## [EXERCISE]
Please filter the listing below and copy out the lines that hold "coherence".
/---
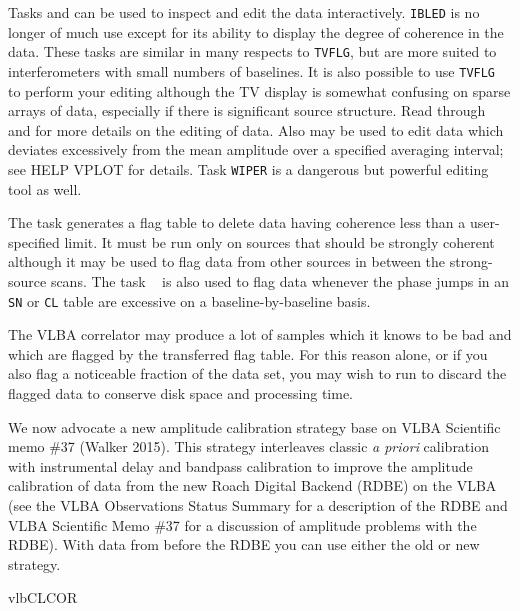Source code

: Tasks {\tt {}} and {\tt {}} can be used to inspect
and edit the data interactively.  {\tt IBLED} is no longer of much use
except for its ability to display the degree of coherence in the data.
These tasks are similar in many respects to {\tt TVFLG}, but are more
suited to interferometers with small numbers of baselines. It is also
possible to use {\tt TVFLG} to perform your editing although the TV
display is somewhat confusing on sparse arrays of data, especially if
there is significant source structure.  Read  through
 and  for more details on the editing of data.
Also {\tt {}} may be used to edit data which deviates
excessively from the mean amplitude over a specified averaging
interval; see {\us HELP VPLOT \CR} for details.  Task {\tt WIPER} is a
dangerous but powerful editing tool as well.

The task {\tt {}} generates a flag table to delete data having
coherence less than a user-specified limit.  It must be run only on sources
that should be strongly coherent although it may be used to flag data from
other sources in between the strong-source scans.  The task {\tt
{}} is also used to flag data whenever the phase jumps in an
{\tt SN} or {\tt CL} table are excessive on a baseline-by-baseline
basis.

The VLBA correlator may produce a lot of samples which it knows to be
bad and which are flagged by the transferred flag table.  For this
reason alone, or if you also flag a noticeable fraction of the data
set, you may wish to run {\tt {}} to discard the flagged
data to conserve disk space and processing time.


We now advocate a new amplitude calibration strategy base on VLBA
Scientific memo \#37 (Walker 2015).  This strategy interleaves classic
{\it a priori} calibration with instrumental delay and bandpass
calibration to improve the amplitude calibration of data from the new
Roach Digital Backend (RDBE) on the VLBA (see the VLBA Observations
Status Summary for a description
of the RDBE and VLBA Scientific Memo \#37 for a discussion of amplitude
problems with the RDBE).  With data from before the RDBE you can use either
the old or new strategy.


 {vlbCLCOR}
\---
/---
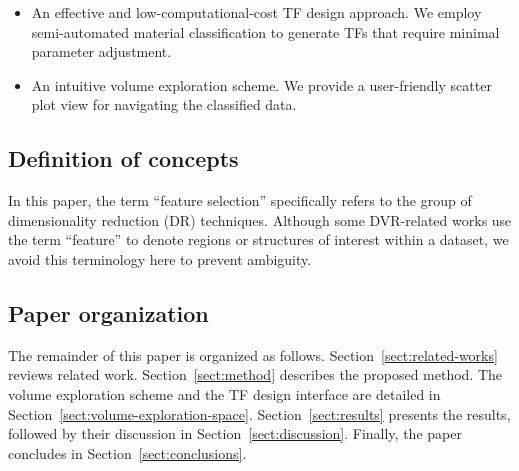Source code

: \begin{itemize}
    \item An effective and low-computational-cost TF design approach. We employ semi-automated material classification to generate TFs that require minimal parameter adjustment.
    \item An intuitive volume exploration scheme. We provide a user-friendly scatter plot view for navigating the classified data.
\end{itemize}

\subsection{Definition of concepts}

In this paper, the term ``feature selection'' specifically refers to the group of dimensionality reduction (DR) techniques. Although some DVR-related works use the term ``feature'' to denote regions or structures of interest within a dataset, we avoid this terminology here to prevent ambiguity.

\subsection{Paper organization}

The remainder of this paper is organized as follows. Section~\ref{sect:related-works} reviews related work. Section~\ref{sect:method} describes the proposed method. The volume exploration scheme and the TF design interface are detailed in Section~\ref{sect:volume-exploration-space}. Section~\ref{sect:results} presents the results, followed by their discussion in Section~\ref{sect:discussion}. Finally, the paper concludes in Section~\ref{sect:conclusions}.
\---
## [ANSWER AREA]
except for its ability to display the degree of coherence in the data.
coherence less than a user-specified limit.  It must be run only on sources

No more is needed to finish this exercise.